[Start of section]

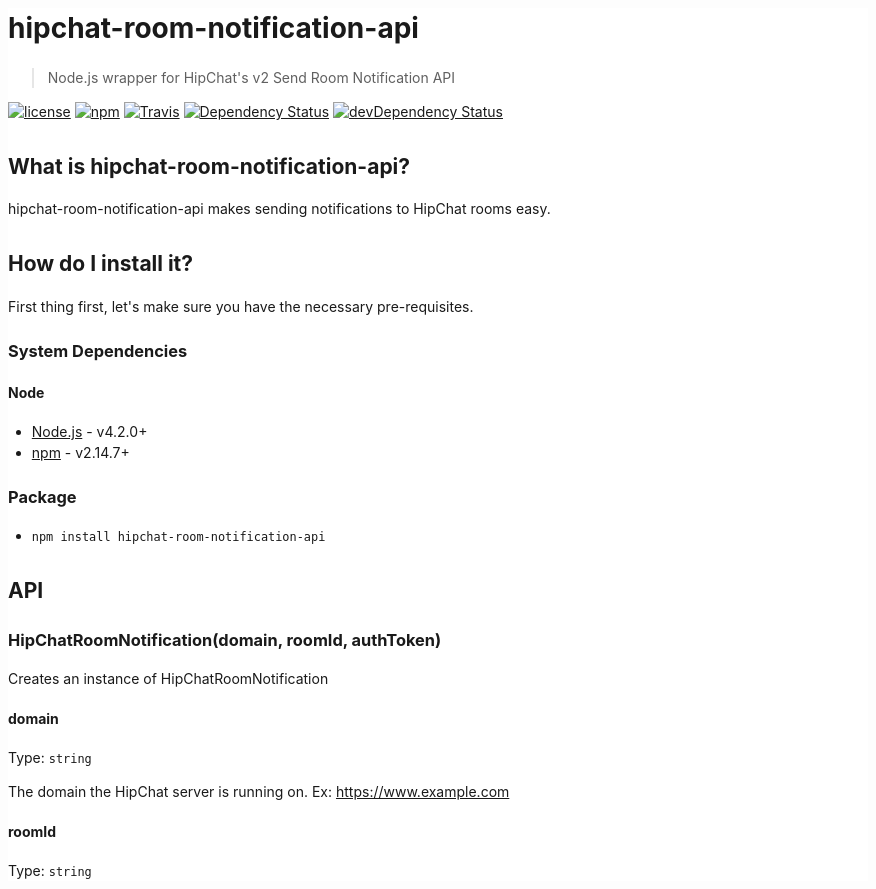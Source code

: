 # hipchat-room-notification-api

> Node.js wrapper for HipChat's v2 Send Room Notification API

[![license](https://img.shields.io/github/license/tclindner/hipchat-room-notification-api.svg?maxAge=2592000&style=flat-square)](https://github.com/tclindner/hipchat-room-notification-api/blob/master/LICENSE)
[![npm](https://img.shields.io/npm/v/hipchat-room-notification-api.svg?maxAge=2592000?style=flat-square)](https://www.npmjs.com/package/hipchat-room-notification-api)
[![Travis](https://img.shields.io/travis/tclindner/hipchat-room-notification-api.svg?maxAge=2592000?style=flat-square)](https://travis-ci.org/tclindner/hipchat-room-notification-api)
[![Dependency Status](https://david-dm.org/tclindner/hipchat-room-notification-api.svg?style=flat-square)](https://david-dm.org/tclindner/hipchat-room-notification-api)
[![devDependency Status](https://david-dm.org/tclindner/hipchat-room-notification-api/dev-status.svg?style=flat-square)](https://david-dm.org/tclindner/hipchat-room-notification-api#info=devDependencies)

## What is hipchat-room-notification-api?

hipchat-room-notification-api makes sending notifications to HipChat rooms easy.

## How do I install it?

First thing first, let's make sure you have the necessary pre-requisites.

### System Dependencies

#### Node

* [Node.js](https://nodejs.org/) - v4.2.0+
* [npm](http://npmjs.com) - v2.14.7+

### Package

* `npm install hipchat-room-notification-api`

## API

### HipChatRoomNotification(domain, roomId, authToken)

Creates an instance of HipChatRoomNotification

#### domain

Type: `string`

The domain the HipChat server is running on. Ex: https://www.example.com

#### roomId

Type: `string`
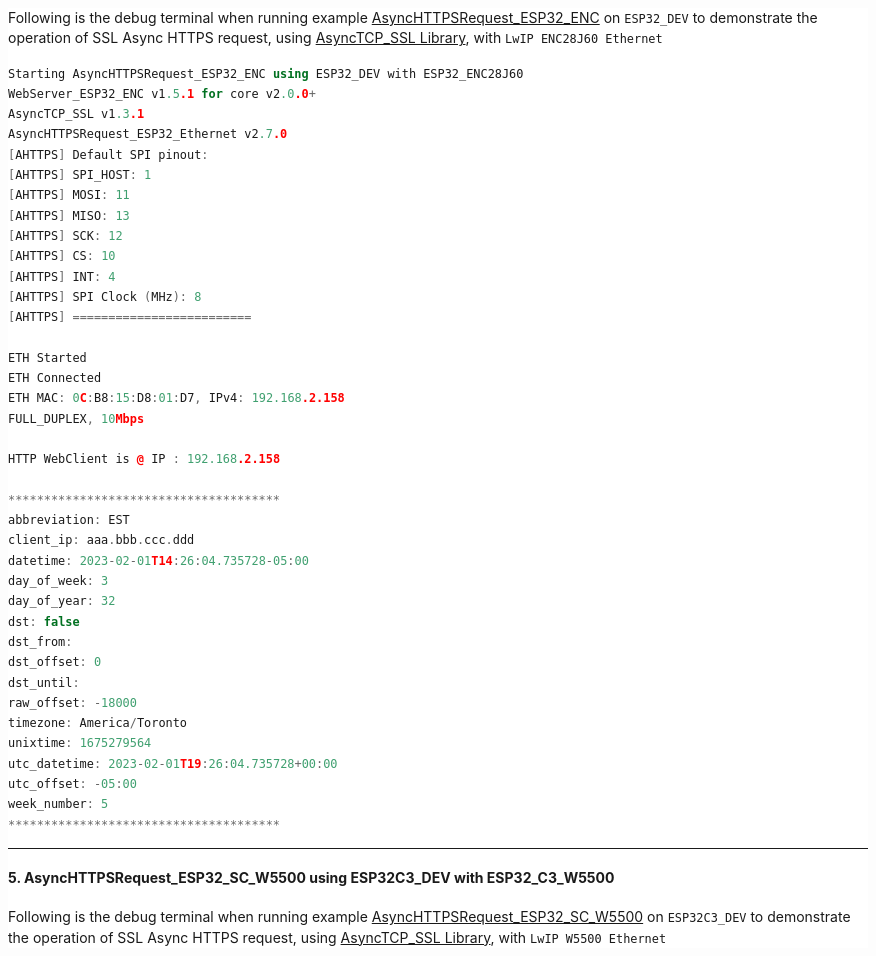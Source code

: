 Following is the debug terminal when running example [AsyncHTTPSRequest_ESP32_ENC](https://github.com/khoih-prog/AsyncHTTPSRequest_ESP32_Ethernet/tree/main/examples/ESP32_ENC/AsyncHTTPSRequest_ESP32_ENC) on `ESP32_DEV` to demonstrate the operation of SSL Async HTTPS request, using [AsyncTCP_SSL Library](https://github.com/khoih-prog/AsyncTCP_SSL),  with `LwIP ENC28J60 Ethernet`


```cpp
Starting AsyncHTTPSRequest_ESP32_ENC using ESP32_DEV with ESP32_ENC28J60
WebServer_ESP32_ENC v1.5.1 for core v2.0.0+
AsyncTCP_SSL v1.3.1
AsyncHTTPSRequest_ESP32_Ethernet v2.7.0
[AHTTPS] Default SPI pinout:
[AHTTPS] SPI_HOST: 1
[AHTTPS] MOSI: 11
[AHTTPS] MISO: 13
[AHTTPS] SCK: 12
[AHTTPS] CS: 10
[AHTTPS] INT: 4
[AHTTPS] SPI Clock (MHz): 8
[AHTTPS] =========================

ETH Started
ETH Connected
ETH MAC: 0C:B8:15:D8:01:D7, IPv4: 192.168.2.158
FULL_DUPLEX, 10Mbps

HTTP WebClient is @ IP : 192.168.2.158

**************************************
abbreviation: EST
client_ip: aaa.bbb.ccc.ddd
datetime: 2023-02-01T14:26:04.735728-05:00
day_of_week: 3
day_of_year: 32
dst: false
dst_from: 
dst_offset: 0
dst_until: 
raw_offset: -18000
timezone: America/Toronto
unixtime: 1675279564
utc_datetime: 2023-02-01T19:26:04.735728+00:00
utc_offset: -05:00
week_number: 5
**************************************
```


---

#### 5. AsyncHTTPSRequest_ESP32_SC_W5500 using ESP32C3_DEV with ESP32_C3_W5500

Following is the debug terminal when running example [AsyncHTTPSRequest_ESP32_SC_W5500](https://github.com/khoih-prog/AsyncHTTPSRequest_ESP32_Ethernet/tree/main/examples/ESP32_SC_W5500/AsyncHTTPSRequest_ESP32_SC_W5500) on `ESP32C3_DEV` to demonstrate the operation of SSL Async HTTPS request, using [AsyncTCP_SSL Library](https://github.com/khoih-prog/AsyncTCP_SSL),  with `LwIP W5500 Ethernet`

[End of section]

Give the number of lines in the data that contain the word "shields", and add no other text.

__Solution to the exercise__
3